Stand back, Steve Jobs. Randall Rothenberg is taking on the iPad to make the Internet safe for advertising. In a blog post Thursday, the Interactive
Advertising Bureau head declared the new Apple tablet a threat to advertising as the latest attempt to "semi-privatize" the Web.
Walled gardens are spreading across the new media landscape
from social networks like Twitter and Facebook to Amazon's Kindle to Microsoft's Xbox and Sony's Kindle. Citing Forrester analyst Josh Bernoff's recent essay on the "Splinternet," he warns that all forms of media "are about to become gated intranets
-- with significant implications for marketers, media and agencies."
In the iPad's case, Rothenberg takes issue specifically with its lack of support for Adobe Flash, a core element of much
online display advertising. Ad executives interviewed Wednesday also cited the iPad's lack of Flash as a
drawback but welcomed the device's larger screen size as a plus for mobile marketing.
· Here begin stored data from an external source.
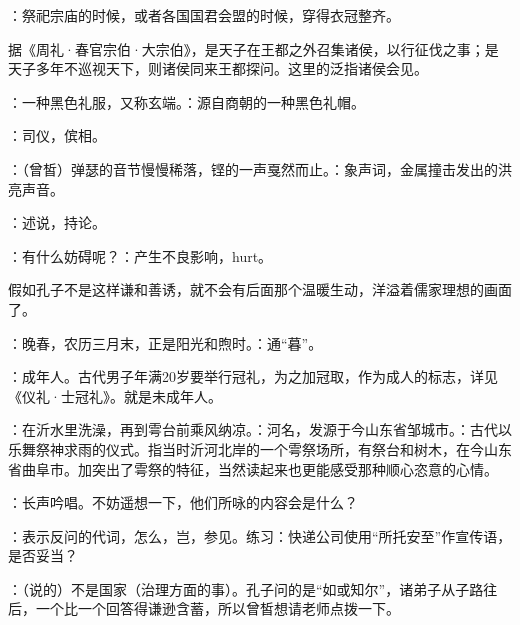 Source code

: {\item {}：祭祀宗庙的时候，或者各国国君会盟的时候，穿得衣冠整齐。

据《周礼·春官宗伯·大宗伯》，是天子在王都之外召集诸侯，以行征伐之事；是天子多年不巡视天下，则诸侯同来王都探问。这里的泛指诸侯会见。

：一种黑色礼服，又称玄端。：源自商朝的一种黑色礼帽。

\item {}：司仪，傧相。
\item {}：（曾皙）弹瑟的音节慢慢稀落，铿的一声戛然而止。：象声词，金属撞击发出的洪亮声音。
\item {}：述说，持论。%
\item {}：有什么妨碍呢？：产生不良影响，hurt。

假如孔子不是这样谦和善诱，就不会有后面那个温暖生动，洋溢着儒家理想的画面了。

\item {}：晚春，农历三月末，正是阳光和煦时。：通“暮”。

\item {}：成年人。古代男子年满20岁要举行冠礼，为之加冠取，作为成人的标志，详见《仪礼·士冠礼》。就是未成年人。

\item {}：在沂水里洗澡，再到雩台前乘风纳凉。：河名，发源于今山东省邹城市。：古代以乐舞祭神求雨的仪式。指当时沂河北岸的一个雩祭场所，有祭台和树木，在今山东省曲阜市。加突出了雩祭的特征，当然读起来也更能感受那种顺心恣意的心情。%

\item {}：长声吟唱。不妨遥想一下，他们所咏的内容会是什么？

\item {}：表示反问的代词，怎么，岂，参见。练习：快递公司使用“所托安至”作宣传语，是否妥当？

\item {}：（说的）不是国家（治理方面的事）。孔子问的是“如或知尔”，诸弟子从子路往后，一个比一个回答得谦逊含蓄，所以曾皙想请老师点拨一下。
}
{}



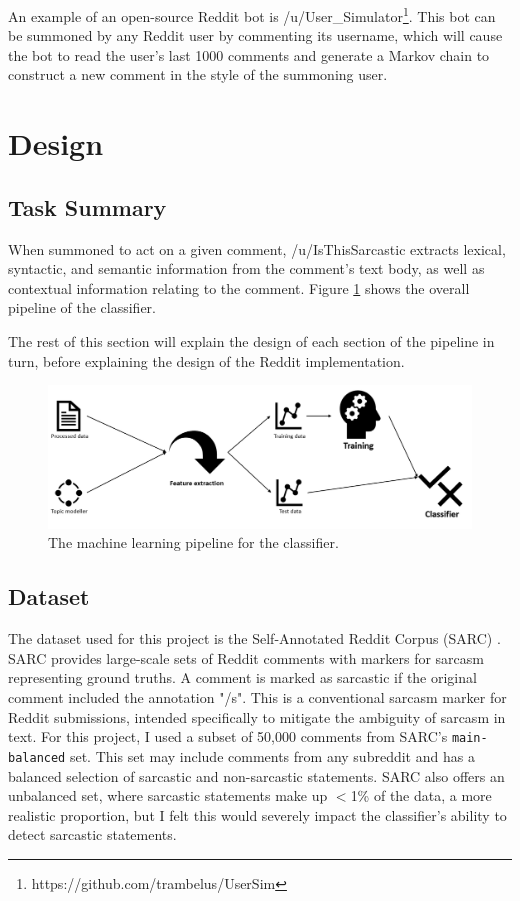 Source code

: \documentclass[a4paper,12pt]{article}
\begin{document}
An example of an open-source Reddit bot is /u/User\_Simulator\footnote{https://github.com/trambelus/UserSim}. This bot can be summoned by any Reddit user by commenting its username, which will cause the bot to read the user's last 1000 comments and generate a Markov chain to construct a new comment in the style of the summoning user.

\section{Design}
\subsection{Task Summary}
When summoned to act on a given comment, /u/IsThisSarcastic extracts lexical, syntactic, and semantic information from the comment's text body, as well as contextual information relating to the comment. Figure \ref{fig:cmd1} shows the overall pipeline of the classifier.

The rest of this section will explain the design of each section of the pipeline in turn, before explaining the design of the Reddit implementation.

\begin{figure}[h!]
\includegraphics[width=\linewidth]{Figures/pipeline.png}
\caption{The machine learning pipeline for the classifier.}
\label{fig:cmd1}
\end{figure}

\subsection{Dataset}
The dataset used for this project is the Self-Annotated Reddit Corpus (SARC) \cite{khodakLargeSelfAnnotatedCorpus2018}. SARC provides large-scale sets of Reddit comments with markers for sarcasm representing ground truths. A comment is marked as sarcastic if the original comment included the annotation "/s". This is a conventional sarcasm marker for Reddit submissions, intended specifically to mitigate the ambiguity of sarcasm in text. For this project, I used a subset of 50,000 comments from SARC's \texttt{main-balanced} set. This set may include comments from any subreddit and has a balanced selection of sarcastic and non-sarcastic statements. SARC also offers an unbalanced set, where sarcastic statements make up $<$1\% of the data, a more realistic proportion, but I felt this would severely impact the classifier's ability to detect sarcastic statements.
\end{document}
But the iPad still is not as bad as Amazon's Kindle, "more akin to a company town, with everything from
access to product offerings to pricing tightly managed." Increasingly, "degree of openness" will be the key differentiator among all the walled gardens springing up around the Web, he argues. Netflix
streaming is fairly close, Boxee is more open. But overall, fragmentation is growing.
Rothenberg's solution? "Supply chain détente." Device makers should join together to adopt consistent
standards to allow the advertising and marketing to flourish. And to the extent that walled gardens impede growth, publishers have to redouble efforts to include marketing services in their offerings.
But Randy, hasn't the problem with the Internet been too much inventory, not too little?